Awesome
js-regex
What is it?
js-regex is a fluent regex builder for JavaScript. Its aim is to make the writing and maintenance of complicated regexes less taxing and error-prone.
Features
js-regex has a mix of features that make it especially appealing, when compared to writing raw regexs or using other builder libraries, for building complicated regexes:
- Macros
- Macros are basically named sequences
- That can be registered for a particular builder instance, or across all js-regex objects
- That are added onto the current regex as a single term by using
.macro(registeredName)
- Named Capture Groups
- When using exec and similar functions, you don't get an array of the matches
- Instead, you get an object with the
match
property (representing the entire match of the regex) - Along with a property for each named property group you gave to
.capture(...)
- Minimal Generated Expressions
- Some regex builder libraries have a habit of wrapping almost everything you add in a non-capture group (
(?:<stuff here>)
) - The above works, and is easy to make correct
- But js-regex has the goal of not doing so whenever actually possible
- Some regex builder libraries have a habit of wrapping almost everything you add in a non-capture group (
- Named Backreferences
- Ignore the pumping lemma with your non-regular language expressions
- Backreferences, in brief, allow you to refer to a previous captured group, and say that that text has to repeat itself exactly
Why?
Let's suppose that you've been asked to figure out why the following regex isn't working:
(SH|RE|MF)-((?:197[1-9]|19[89]\d|[2-9]\d{3})-(?:0[1-9]|1[012])-(?:0[1-9]|[12]\d|3[01]))-((?!0{5})\d{5})
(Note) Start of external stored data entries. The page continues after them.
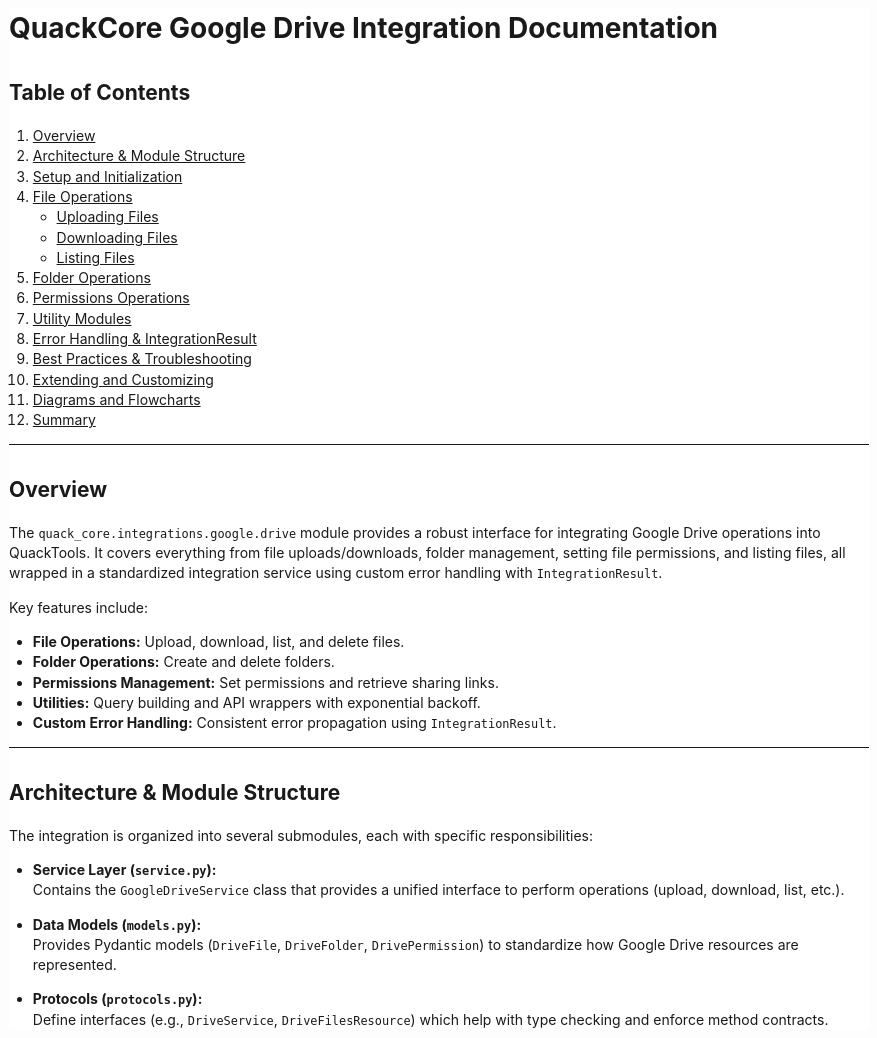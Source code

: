 # QuackCore Google Drive Integration Documentation

## Table of Contents

1. [Overview](#overview)
2. [Architecture & Module Structure](#architecture--module-structure)
3. [Setup and Initialization](#setup-and-initialization)
4. [File Operations](#file-operations)
    - [Uploading Files](#uploading-files)
    - [Downloading Files](#downloading-files)
    - [Listing Files](#listing-files)
5. [Folder Operations](#folder-operations)
6. [Permissions Operations](#permissions-operations)
7. [Utility Modules](#utility-modules)
8. [Error Handling & IntegrationResult](#error-handling--integrationresult)
9. [Best Practices & Troubleshooting](#best-practices--troubleshooting)
10. [Extending and Customizing](#extending-and-customizing)
11. [Diagrams and Flowcharts](#diagrams-and-flowcharts)
12. [Summary](#summary)

---

## Overview

The `quack_core.integrations.google.drive` module provides a robust interface for integrating Google Drive operations into QuackTools. It covers everything from file uploads/downloads, folder management, setting file permissions, and listing files, all wrapped in a standardized integration service using custom error handling with `IntegrationResult`.

Key features include:

- **File Operations:** Upload, download, list, and delete files.
- **Folder Operations:** Create and delete folders.
- **Permissions Management:** Set permissions and retrieve sharing links.
- **Utilities:** Query building and API wrappers with exponential backoff.
- **Custom Error Handling:** Consistent error propagation using `IntegrationResult`.

---

## Architecture & Module Structure

The integration is organized into several submodules, each with specific responsibilities:

- **Service Layer (`service.py`):**  
  Contains the `GoogleDriveService` class that provides a unified interface to perform operations (upload, download, list, etc.).

- **Data Models (`models.py`):**  
  Provides Pydantic models (`DriveFile`, `DriveFolder`, `DrivePermission`) to standardize how Google Drive resources are represented.

- **Protocols (`protocols.py`):**  
  Define interfaces (e.g., `DriveService`, `DriveFilesResource`) which help with type checking and enforce method contracts.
If you're experienced with regexes, it's certainly possible to gain an understanding of it, but it takes longer than it should.
This is one example regex that has been built with this library; see below to see this example translated into a js-regex equivalent, or simply read on to go through most of the API before jumping into the complex examples.
Tests
In addition to the usage documented below, with a matching test suite here, there's a fair number of other test cases here.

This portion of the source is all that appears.